*Directions for this task*
Apart from the images, repeat the data below exactly as written.
Start of Data listing
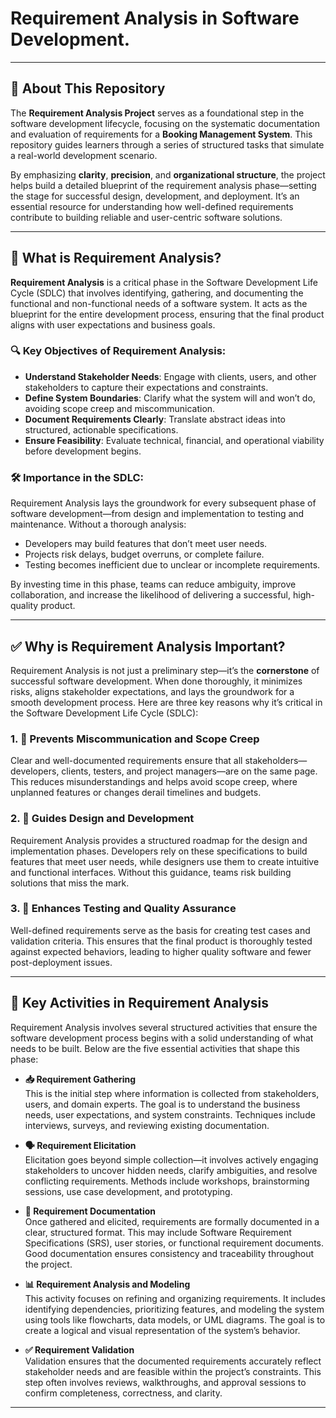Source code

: # Requirement Analysis in Software Development.
---

## 📘 About This Repository

The **Requirement Analysis Project** serves as a foundational step in the software development lifecycle, focusing on the systematic documentation and evaluation of requirements for a **Booking Management System**. This repository guides learners through a series of structured tasks that simulate a real-world development scenario.

By emphasizing **clarity**, **precision**, and **organizational structure**, the project helps build a detailed blueprint of the requirement analysis phase—setting the stage for successful design, development, and deployment. It’s an essential resource for understanding how well-defined requirements contribute to building reliable and user-centric software solutions.

---

## 📌 What is Requirement Analysis?

**Requirement Analysis** is a critical phase in the Software Development Life Cycle (SDLC) that involves identifying, gathering, and documenting the functional and non-functional needs of a software system. It acts as the blueprint for the entire development process, ensuring that the final product aligns with user expectations and business goals.

### 🔍 Key Objectives of Requirement Analysis:
- **Understand Stakeholder Needs**: Engage with clients, users, and other stakeholders to capture their expectations and constraints.
- **Define System Boundaries**: Clarify what the system will and won’t do, avoiding scope creep and miscommunication.
- **Document Requirements Clearly**: Translate abstract ideas into structured, actionable specifications.
- **Ensure Feasibility**: Evaluate technical, financial, and operational viability before development begins.

### 🛠️ Importance in the SDLC:
Requirement Analysis lays the groundwork for every subsequent phase of software development—from design and implementation to testing and maintenance. Without a thorough analysis:
- Developers may build features that don’t meet user needs.
- Projects risk delays, budget overruns, or complete failure.
- Testing becomes inefficient due to unclear or incomplete requirements.

By investing time in this phase, teams can reduce ambiguity, improve collaboration, and increase the likelihood of delivering a successful, high-quality product.


---

## ✅ Why is Requirement Analysis Important?

Requirement Analysis is not just a preliminary step—it’s the **cornerstone** of successful software development. When done thoroughly, it minimizes risks, aligns stakeholder expectations, and lays the groundwork for a smooth development process. Here are three key reasons why it’s critical in the Software Development Life Cycle (SDLC):

### 1. 🎯 Prevents Miscommunication and Scope Creep
Clear and well-documented requirements ensure that all stakeholders—developers, clients, testers, and project managers—are on the same page. This reduces misunderstandings and helps avoid scope creep, where unplanned features or changes derail timelines and budgets.

### 2. 🧭 Guides Design and Development
Requirement Analysis provides a structured roadmap for the design and implementation phases. Developers rely on these specifications to build features that meet user needs, while designers use them to create intuitive and functional interfaces. Without this guidance, teams risk building solutions that miss the mark.

### 3. 🧪 Enhances Testing and Quality Assurance
Well-defined requirements serve as the basis for creating test cases and validation criteria. This ensures that the final product is thoroughly tested against expected behaviors, leading to higher quality software and fewer post-deployment issues.

---

## 🔧 Key Activities in Requirement Analysis

Requirement Analysis involves several structured activities that ensure the software development process begins with a solid understanding of what needs to be built. Below are the five essential activities that shape this phase:

- **📥 Requirement Gathering**  
  This is the initial step where information is collected from stakeholders, users, and domain experts. The goal is to understand the business needs, user expectations, and system constraints. Techniques include interviews, surveys, and reviewing existing documentation.

- **🗣️ Requirement Elicitation**  
  Elicitation goes beyond simple collection—it involves actively engaging stakeholders to uncover hidden needs, clarify ambiguities, and resolve conflicting requirements. Methods include workshops, brainstorming sessions, use case development, and prototyping.

- **📝 Requirement Documentation**  
  Once gathered and elicited, requirements are formally documented in a clear, structured format. This may include Software Requirement Specifications (SRS), user stories, or functional requirement documents. Good documentation ensures consistency and traceability throughout the project.

- **📊 Requirement Analysis and Modeling**  
  This activity focuses on refining and organizing requirements. It includes identifying dependencies, prioritizing features, and modeling the system using tools like flowcharts, data models, or UML diagrams. The goal is to create a logical and visual representation of the system’s behavior.

- **✅ Requirement Validation**  
  Validation ensures that the documented requirements accurately reflect stakeholder needs and are feasible within the project’s constraints. This step often involves reviews, walkthroughs, and approval sessions to confirm completeness, correctness, and clarity.

---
End of Data listing
*Written reply*
Source code

: # Requirement Analysis in Software Development.
---

## 📘 About This Repository

The **Requirement Analysis Project** serves as a foundational step in the software development lifecycle, focusing on the systematic documentation and evaluation of requirements for a **Booking Management System**. This repository guides learners through a series of structured tasks that simulate a real-world development scenario.

By emphasizing **clarity**, **precision**, and **organizational structure**, the project helps build a detailed blueprint of the requirement analysis phase—setting the stage for successful design, development, and deployment. It’s an essential resource for understanding how well-defined requirements contribute to building reliable and user-centric software solutions.

---

## 📌 What is Requirement Analysis?

**Requirement Analysis** is a critical phase in the Software Development Life Cycle (SDLC) that involves identifying, gathering, and documenting the functional and non-functional needs of a software system. It acts as the blueprint for the entire development process, ensuring that the final product aligns with user expectations and business goals.

### 🔍 Key Objectives of Requirement Analysis:
- **Understand Stakeholder Needs**: Engage with clients, users, and other stakeholders to capture their expectations and constraints.
- **Define System Boundaries**: Clarify what the system will and won’t do, avoiding scope creep and miscommunication.
- **Document Requirements Clearly**: Translate abstract ideas into structured, actionable specifications.
- **Ensure Feasibility**: Evaluate technical, financial, and operational viability before development begins.

### 🛠️ Importance in the SDLC:
Requirement Analysis lays the groundwork for every subsequent phase of software development—from design and implementation to testing and maintenance. Without a thorough analysis:
- Developers may build features that don’t meet user needs.
- Projects risk delays, budget overruns, or complete failure.
- Testing becomes inefficient due to unclear or incomplete requirements.

By investing time in this phase, teams can reduce ambiguity, improve collaboration, and increase the likelihood of delivering a successful, high-quality product.


---

## ✅ Why is Requirement Analysis Important?

Requirement Analysis is not just a preliminary step—it’s the **cornerstone** of successful software development. When done thoroughly, it minimizes risks, aligns stakeholder expectations, and lays the groundwork for a smooth development process. Here are three key reasons why it’s critical in the Software Development Life Cycle (SDLC):

### 1. 🎯 Prevents Miscommunication and Scope Creep
Clear and well-documented requirements ensure that all stakeholders—developers, clients, testers, and project managers—are on the same page. This reduces misunderstandings and helps avoid scope creep, where unplanned features or changes derail timelines and budgets.

### 2. 🧭 Guides Design and Development
Requirement Analysis provides a structured roadmap for the design and implementation phases. Developers rely on these specifications to build features that meet user needs, while designers use them to create intuitive and functional interfaces. Without this guidance, teams risk building solutions that miss the mark.

### 3. 🧪 Enhances Testing and Quality Assurance
Well-defined requirements serve as the basis for creating test cases and validation criteria. This ensures that the final product is thoroughly tested against expected behaviors, leading to higher quality software and fewer post-deployment issues.

---

## 🔧 Key Activities in Requirement Analysis

Requirement Analysis involves several structured activities that ensure the software development process begins with a solid understanding of what needs to be built. Below are the five essential activities that shape this phase:

- **📥 Requirement Gathering**  
  This is the initial step where information is collected from stakeholders, users, and domain experts. The goal is to understand the business needs, user expectations, and system constraints. Techniques include interviews, surveys, and reviewing existing documentation.

- **🗣️ Requirement Elicitation**  
  Elicitation goes beyond simple collection—it involves actively engaging stakeholders to uncover hidden needs, clarify ambiguities, and resolve conflicting requirements. Methods include workshops, brainstorming sessions, use case development, and prototyping.

- **📝 Requirement Documentation**  
  Once gathered and elicited, requirements are formally documented in a clear, structured format. This may include Software Requirement Specifications (SRS), user stories, or functional requirement documents. Good documentation ensures consistency and traceability throughout the project.

- **📊 Requirement Analysis and Modeling**  
  This activity focuses on refining and organizing requirements. It includes identifying dependencies, prioritizing features, and modeling the system using tools like flowcharts, data models, or UML diagrams. The goal is to create a logical and visual representation of the system’s behavior.

- **✅ Requirement Validation**  
  Validation ensures that the documented requirements accurately reflect stakeholder needs and are feasible within the project’s constraints. This step often involves reviews, walkthroughs, and approval sessions to confirm completeness, correctness, and clarity.

---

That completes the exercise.